Nel calcio la parola «talento» rischia spesso di apparire usurata, svuotata di significato a forza di essere ripetuta. Ma nel caso di Giorgio Scalvini, talento è una definizione appropriata e riduttiva allo stesso tempo. Non soltanto per la facilità con cui questo ragazzo si è imposto, ancora adolescente, sui palcoscenici più impegnativi della Serie A e della Nazionale. Quanto, piuttosto, per come abbia affrontato le avversità che avrebbero potuto spezzarne la fiducia, trasformando il dolore in un'esperienza formativa senza eguali.
Il grave infortunio al ginocchio e i successivi problemi alla spalla avrebbero facilmente piegato molti giovani calciatori. Non Scalvini. Anzi, proprio in quei mesi lontano dal campo ha trovato ciò che spesso manca agli atleti precoci: la consapevolezza del proprio corpo e l'importanza della resilienza mentale. Oggi, ascoltandolo parlare del ritorno in campo dopo mesi difficilissimi, si percepisce che quel ragazzo, un tempo considerato soltanto una grande promessa, ha raggiunto una maturità che va ben oltre i suoi 21 anni.
«Mi sento più forte e determinato che mai», dice Scalvini, come se la sofferenza fosse stata una palestra indispensabile per crescere. Il dolore, ammette, gli ha insegnato a guardare oltre, ad affinare la sensibilità tattica e a cogliere particolari che prima sfuggivano. Ha scoperto la forza proprio nella fragilità. Una fragilità mai nascosta, mai negata, ma affrontata con dignità e lucidità.
Adesso Scalvini si presenta al via della nuova stagione con la fame di chi sa quanto può far male stare fuori, costretto a guardare gli altri che corrono. Ha fame di campo, di duelli fisici, di gol segnati. Di battaglie da vincere, per sé e per l’Atalanta, consapevole che proprio grazie al suo nuovo equilibrio psicologico potrà aiutare la squadra di Juric ad affrontare una stagione che si preannuncia intensa e ambiziosa.
La telefonata di Rino Gattuso, nuovo ct della Nazionale, testimonia quanto il calcio italiano e la Nazionale creda ancora in lui. Ed è un segnale forte, perché un ragazzo che si rialza dopo simili ostacoli non solo merita rispetto, ma ispira.
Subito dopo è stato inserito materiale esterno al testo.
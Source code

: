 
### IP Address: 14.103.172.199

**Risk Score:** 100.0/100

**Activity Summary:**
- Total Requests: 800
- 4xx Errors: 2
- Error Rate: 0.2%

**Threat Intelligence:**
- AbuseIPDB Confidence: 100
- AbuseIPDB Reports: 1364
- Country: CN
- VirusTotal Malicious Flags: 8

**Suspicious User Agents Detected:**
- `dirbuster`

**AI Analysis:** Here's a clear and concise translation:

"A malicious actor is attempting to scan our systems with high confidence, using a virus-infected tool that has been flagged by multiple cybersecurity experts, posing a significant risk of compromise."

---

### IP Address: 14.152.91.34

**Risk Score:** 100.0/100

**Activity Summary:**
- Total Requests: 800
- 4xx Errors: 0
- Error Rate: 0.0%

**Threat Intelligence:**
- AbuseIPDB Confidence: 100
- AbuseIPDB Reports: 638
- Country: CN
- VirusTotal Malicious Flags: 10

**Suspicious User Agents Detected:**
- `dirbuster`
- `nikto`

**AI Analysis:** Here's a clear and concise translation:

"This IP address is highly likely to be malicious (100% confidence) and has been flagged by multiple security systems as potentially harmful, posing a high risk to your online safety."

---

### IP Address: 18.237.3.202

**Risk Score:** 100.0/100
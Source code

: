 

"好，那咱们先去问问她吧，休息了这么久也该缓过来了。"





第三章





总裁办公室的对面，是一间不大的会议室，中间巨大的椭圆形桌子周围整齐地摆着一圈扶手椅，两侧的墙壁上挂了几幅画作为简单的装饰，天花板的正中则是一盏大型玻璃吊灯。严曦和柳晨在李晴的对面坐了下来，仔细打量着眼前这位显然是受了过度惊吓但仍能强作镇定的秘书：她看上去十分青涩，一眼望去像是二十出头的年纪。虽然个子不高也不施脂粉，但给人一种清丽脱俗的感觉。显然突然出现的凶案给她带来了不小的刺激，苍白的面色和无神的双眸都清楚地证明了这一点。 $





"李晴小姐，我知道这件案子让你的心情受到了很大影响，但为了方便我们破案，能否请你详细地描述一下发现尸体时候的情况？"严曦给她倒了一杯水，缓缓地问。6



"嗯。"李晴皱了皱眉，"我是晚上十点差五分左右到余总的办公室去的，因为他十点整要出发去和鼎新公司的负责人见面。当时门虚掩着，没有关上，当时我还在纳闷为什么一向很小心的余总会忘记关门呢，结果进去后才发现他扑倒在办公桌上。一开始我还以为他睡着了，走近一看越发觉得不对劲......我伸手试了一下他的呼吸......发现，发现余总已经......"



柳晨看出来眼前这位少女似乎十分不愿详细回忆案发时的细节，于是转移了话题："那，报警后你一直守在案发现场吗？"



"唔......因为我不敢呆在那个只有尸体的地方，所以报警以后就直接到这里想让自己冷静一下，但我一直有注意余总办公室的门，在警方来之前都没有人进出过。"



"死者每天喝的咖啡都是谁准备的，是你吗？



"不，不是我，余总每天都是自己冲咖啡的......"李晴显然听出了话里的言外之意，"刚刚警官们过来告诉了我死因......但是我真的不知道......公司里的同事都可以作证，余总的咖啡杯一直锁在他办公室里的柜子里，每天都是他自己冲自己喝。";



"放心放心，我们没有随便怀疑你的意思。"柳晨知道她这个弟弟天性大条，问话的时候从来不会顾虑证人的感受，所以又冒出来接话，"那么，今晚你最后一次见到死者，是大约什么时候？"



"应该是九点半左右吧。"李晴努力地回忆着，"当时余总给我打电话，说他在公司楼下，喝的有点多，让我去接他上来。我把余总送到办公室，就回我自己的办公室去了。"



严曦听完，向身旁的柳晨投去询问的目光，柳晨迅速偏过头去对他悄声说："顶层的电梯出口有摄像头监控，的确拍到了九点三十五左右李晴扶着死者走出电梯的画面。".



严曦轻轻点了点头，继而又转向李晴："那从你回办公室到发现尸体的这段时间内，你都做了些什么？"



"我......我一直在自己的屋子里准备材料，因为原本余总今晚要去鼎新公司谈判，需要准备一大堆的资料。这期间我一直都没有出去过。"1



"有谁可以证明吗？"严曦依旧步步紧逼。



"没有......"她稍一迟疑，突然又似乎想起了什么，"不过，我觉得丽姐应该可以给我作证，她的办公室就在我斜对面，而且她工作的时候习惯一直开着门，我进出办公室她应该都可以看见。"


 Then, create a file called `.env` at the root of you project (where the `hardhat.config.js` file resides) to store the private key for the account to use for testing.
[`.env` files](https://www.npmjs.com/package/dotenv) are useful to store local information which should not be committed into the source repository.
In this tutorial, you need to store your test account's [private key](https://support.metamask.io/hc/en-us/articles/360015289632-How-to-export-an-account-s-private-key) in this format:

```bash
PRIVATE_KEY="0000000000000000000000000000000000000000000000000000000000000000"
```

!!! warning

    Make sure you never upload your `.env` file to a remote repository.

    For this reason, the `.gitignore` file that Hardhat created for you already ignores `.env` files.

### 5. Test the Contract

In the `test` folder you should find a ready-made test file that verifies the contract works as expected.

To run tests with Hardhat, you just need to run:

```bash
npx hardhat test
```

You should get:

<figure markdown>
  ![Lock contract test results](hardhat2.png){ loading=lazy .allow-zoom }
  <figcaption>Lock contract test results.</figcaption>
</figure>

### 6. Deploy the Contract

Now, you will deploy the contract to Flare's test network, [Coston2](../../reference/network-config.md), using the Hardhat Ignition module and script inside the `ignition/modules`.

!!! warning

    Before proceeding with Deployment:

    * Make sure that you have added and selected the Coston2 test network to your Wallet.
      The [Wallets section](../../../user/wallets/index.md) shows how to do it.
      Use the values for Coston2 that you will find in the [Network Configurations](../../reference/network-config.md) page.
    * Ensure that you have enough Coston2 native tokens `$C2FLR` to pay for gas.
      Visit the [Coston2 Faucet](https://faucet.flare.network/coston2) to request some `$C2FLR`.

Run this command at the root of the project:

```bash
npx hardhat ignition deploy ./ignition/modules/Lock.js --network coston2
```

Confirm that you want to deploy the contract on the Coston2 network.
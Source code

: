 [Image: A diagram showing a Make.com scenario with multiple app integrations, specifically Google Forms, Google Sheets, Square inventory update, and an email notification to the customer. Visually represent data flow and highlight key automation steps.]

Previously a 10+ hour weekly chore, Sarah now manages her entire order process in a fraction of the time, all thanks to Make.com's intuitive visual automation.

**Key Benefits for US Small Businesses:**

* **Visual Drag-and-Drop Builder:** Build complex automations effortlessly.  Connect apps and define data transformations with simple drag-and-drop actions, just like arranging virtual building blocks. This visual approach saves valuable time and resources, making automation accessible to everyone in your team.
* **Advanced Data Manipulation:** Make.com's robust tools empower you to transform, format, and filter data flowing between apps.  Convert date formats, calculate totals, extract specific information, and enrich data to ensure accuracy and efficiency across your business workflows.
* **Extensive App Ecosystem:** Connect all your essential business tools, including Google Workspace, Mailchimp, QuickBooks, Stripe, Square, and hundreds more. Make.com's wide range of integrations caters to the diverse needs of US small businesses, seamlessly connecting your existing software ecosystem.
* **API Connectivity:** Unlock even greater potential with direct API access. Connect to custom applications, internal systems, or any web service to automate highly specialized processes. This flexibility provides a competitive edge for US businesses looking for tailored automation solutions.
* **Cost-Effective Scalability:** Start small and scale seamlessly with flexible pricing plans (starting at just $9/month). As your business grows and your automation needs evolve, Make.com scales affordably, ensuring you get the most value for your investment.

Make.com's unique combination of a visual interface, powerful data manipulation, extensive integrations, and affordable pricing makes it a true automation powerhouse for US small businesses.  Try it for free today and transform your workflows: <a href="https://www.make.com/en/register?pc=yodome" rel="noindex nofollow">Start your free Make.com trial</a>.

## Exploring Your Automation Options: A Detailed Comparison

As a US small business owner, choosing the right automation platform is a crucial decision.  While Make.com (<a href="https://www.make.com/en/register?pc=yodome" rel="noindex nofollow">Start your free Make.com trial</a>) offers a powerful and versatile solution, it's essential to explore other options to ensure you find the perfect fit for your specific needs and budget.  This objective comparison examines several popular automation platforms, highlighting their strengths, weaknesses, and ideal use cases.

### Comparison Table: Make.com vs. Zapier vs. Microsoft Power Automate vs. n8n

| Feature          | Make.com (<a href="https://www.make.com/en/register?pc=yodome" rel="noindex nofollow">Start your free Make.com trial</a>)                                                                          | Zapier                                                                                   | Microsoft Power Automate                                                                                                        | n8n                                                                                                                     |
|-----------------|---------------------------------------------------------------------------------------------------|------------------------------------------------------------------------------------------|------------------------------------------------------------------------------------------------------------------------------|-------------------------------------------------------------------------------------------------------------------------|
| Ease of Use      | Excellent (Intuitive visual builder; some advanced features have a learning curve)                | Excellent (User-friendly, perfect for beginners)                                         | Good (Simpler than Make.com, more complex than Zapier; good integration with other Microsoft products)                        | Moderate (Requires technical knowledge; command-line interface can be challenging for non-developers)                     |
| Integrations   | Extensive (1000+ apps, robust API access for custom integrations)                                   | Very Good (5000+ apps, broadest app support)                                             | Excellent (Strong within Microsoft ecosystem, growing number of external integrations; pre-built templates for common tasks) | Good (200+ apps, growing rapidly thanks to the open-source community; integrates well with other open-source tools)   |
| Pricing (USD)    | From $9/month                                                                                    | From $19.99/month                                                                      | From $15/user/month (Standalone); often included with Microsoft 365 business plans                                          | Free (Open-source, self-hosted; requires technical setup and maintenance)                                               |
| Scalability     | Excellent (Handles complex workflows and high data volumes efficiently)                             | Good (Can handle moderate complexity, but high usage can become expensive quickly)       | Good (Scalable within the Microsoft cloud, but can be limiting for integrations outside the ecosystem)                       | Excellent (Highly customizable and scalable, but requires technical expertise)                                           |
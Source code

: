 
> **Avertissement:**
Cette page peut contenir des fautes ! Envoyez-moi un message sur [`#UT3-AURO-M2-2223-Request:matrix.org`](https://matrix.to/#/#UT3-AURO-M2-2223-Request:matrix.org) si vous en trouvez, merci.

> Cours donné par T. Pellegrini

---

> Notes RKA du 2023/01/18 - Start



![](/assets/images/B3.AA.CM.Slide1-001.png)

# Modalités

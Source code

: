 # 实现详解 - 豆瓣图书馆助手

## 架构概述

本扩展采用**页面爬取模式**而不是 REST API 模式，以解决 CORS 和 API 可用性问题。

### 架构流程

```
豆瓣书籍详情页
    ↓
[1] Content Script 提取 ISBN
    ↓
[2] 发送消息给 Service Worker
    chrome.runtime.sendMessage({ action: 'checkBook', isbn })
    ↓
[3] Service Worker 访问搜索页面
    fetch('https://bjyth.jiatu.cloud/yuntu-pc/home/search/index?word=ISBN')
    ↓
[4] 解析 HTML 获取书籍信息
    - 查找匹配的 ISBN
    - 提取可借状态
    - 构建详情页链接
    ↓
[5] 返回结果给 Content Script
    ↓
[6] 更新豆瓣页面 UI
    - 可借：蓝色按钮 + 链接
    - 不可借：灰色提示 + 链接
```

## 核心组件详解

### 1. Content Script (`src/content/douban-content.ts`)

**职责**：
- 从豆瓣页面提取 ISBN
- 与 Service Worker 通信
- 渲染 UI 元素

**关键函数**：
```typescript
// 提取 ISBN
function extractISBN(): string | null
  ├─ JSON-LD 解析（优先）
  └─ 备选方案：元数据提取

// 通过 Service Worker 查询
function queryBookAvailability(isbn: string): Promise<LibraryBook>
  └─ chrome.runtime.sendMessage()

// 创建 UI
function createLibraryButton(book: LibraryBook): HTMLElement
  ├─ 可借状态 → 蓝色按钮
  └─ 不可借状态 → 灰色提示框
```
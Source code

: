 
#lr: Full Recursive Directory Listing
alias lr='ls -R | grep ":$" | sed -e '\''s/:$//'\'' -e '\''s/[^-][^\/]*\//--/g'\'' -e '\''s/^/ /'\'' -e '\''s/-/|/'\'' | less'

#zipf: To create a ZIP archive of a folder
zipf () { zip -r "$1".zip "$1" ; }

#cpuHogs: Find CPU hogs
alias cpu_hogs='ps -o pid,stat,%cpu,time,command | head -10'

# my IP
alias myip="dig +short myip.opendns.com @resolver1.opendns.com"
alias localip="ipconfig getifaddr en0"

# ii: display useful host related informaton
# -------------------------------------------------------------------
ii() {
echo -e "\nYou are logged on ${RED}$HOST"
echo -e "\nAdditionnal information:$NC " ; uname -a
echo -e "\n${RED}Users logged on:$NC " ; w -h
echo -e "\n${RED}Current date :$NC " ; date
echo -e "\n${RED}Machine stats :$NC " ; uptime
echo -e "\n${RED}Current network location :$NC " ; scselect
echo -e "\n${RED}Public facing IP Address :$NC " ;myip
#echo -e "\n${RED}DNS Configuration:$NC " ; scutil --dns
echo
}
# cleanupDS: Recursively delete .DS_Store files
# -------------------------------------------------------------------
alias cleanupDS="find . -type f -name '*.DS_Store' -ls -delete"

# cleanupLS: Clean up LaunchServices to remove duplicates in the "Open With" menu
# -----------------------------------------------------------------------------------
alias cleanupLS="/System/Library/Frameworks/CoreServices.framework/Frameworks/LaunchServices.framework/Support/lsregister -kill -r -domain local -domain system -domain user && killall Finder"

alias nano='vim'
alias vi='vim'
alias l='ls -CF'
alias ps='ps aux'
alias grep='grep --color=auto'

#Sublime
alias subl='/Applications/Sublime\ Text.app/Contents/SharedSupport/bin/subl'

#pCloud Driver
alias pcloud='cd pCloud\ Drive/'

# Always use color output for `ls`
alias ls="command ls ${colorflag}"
Scalvini, oggi, non è più semplicemente un talento. È una lezione vivente di come la fragilità, se affrontata con coraggio, possa diventare forza autentica.
Forse è proprio questo il segreto dei grandi calciatori: non evitare la sofferenza, ma attraversarla e usarla per diventare più forti. Giorgio Scalvini lo ha imparato sulla propria pelle, ed è per questo che, da oggi, possiamo smettere definitivamente di chiamarlo promessa. Scalvini è già il presente, e il suo presente si chiama Atalanta.